Menteri Keuangan Sri Mulyani Indrawati meminta
Dewan Perwakilan Rakyat (DPR)
untuk memprioritaskan pembahasan omnibus law terkait
sektor keuangan dengan memasukkannya ke dalam Program Legislasi Nasional
(Prolegnas) 2020. Kendati begitu, rancangan omnibus law itu
sejatinya masih tahap penggodokan di Kementerian Keuangan.
Saat ini, DPR sejatinya sudah menetapkan empat rancangan undang-undang (ruu) omnibus law di Prolegnas 2020.
Mulai dari RUU tentang Ibu Kota Negara, RUU tentang Kefarmasian, RUU tentang
Cipta Lapangan Kerja, dan RUU tentang Ketentuan dan Fasilitas Perpajakan untuk
Penguatan Perekonomian.
Namun, mengingat pentingnya omnibus law di
sektor keuangan, bendahara negara akan melobi lembaga legislatif untuk turut
memasukkan pembahasan omnibus law
tersebut ke Prolegnas 2020. Omnibus law
sektor keuangan akan mengubah Undang-Undang (UU) Nomor 9 Tahun 2016 tentang
Pencegahan dan Penanganan Krisis Sistem Keuangan (PPKSK).
Kemudian, turut menyempurnakan aturan hukum terkait bank, asuransi, pasar
modal, hingga aturan soal institusi yang berkaitan dengan sektor keuangan,
seperti Bank Indonesia (BI), Otoritas Jasa Keuangan (OJK), dan Lembaga Penjamin
Simpanan (LPS).
"Prioritas selanjutnya, kami merasakan di bawah UU
PPKSK dan (beberapa aturan) eksisting di BI, LPS, dan OJK, dari sisi kerangka
penanganan krisis itu masih belum sempurna.
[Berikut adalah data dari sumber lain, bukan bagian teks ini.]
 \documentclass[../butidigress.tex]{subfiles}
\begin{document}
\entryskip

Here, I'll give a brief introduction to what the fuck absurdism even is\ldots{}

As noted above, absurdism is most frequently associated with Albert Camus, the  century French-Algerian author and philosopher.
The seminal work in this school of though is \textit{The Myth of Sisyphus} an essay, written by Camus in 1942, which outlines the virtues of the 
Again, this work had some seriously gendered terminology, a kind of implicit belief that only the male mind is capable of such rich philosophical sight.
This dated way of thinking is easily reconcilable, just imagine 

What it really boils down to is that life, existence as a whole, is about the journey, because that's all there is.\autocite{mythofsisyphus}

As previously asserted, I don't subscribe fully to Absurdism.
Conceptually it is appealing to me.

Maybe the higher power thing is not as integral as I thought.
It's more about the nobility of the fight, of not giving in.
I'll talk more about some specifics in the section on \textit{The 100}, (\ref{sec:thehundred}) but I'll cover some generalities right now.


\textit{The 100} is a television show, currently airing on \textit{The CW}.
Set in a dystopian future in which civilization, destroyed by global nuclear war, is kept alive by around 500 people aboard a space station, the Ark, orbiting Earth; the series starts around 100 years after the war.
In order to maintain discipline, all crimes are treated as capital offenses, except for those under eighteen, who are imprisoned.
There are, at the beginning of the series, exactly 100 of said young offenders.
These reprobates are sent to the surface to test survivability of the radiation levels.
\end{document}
Artinya, perlu ada beberapa hal
dalam peraturan UU yang bisa jawab, terutama saat kami lakukan simulasi
krisis," kata Sri Mulyani, Rabu (22/1).
Bendahara negara mengatakan UU PPKSK penting diubah karena beleid itu hanya
mengatur soal pencegahan dan penanganan krisis dari masalah sistemik di bank.
Sementara masalah keuangan di perusahaan nonbank tidak ada, misalnya ketika
perusahaan asuransi mengalami masalah keuangan dengan nilai potensi kerugian
yang cukup tinggi.
"UU ini fokus ke masalah bank sistemik, sedangkan lembaga jasa keuangan
nonbank tidak tercermin di UU PPKSK. Lembaga jasa keuangan nonbank selama ini
penanganannya dilakukan UU masing-masing, misalnya UU soal pasar modal, yang
perlu diamandemen, UU OJK, UU Perasuransian," terangnya.
Selain omnibus law sektor keuangan, mantan
direktur pelaksana Bank Dunia itu juga ingin DPR memprioritaskan pembahasan RUU
Bea Materai. Begitu juga dengan RUU tentang Ketentuan dan Fasilitas Perpajakan
untuk Penguatan Perekonomian.
"Prioritas kami RUU Bea Materai karena waktu itu sudah hampir selesai.
Lalu, omnibus law di bidang perpajakan, minggu ini kami harapkan bisa jadi
Prolegnas dan nanti kami berikan surat presidennya," ujarnya.
Rencana pembentukan omnibus law di sektor keuangan dilakukan pemerintah karena
maraknya masalah keuangan di lembaga jasa keuangan akhir-akhir ini, khususnya
asuransi. Misalnya, masalah keuangan di PT Asuransi Jiwa Bersama (AJB)
Bumiputera 1912, PT Asuransi Jiwasraya (Persero), hingga PT Asabri (Persero).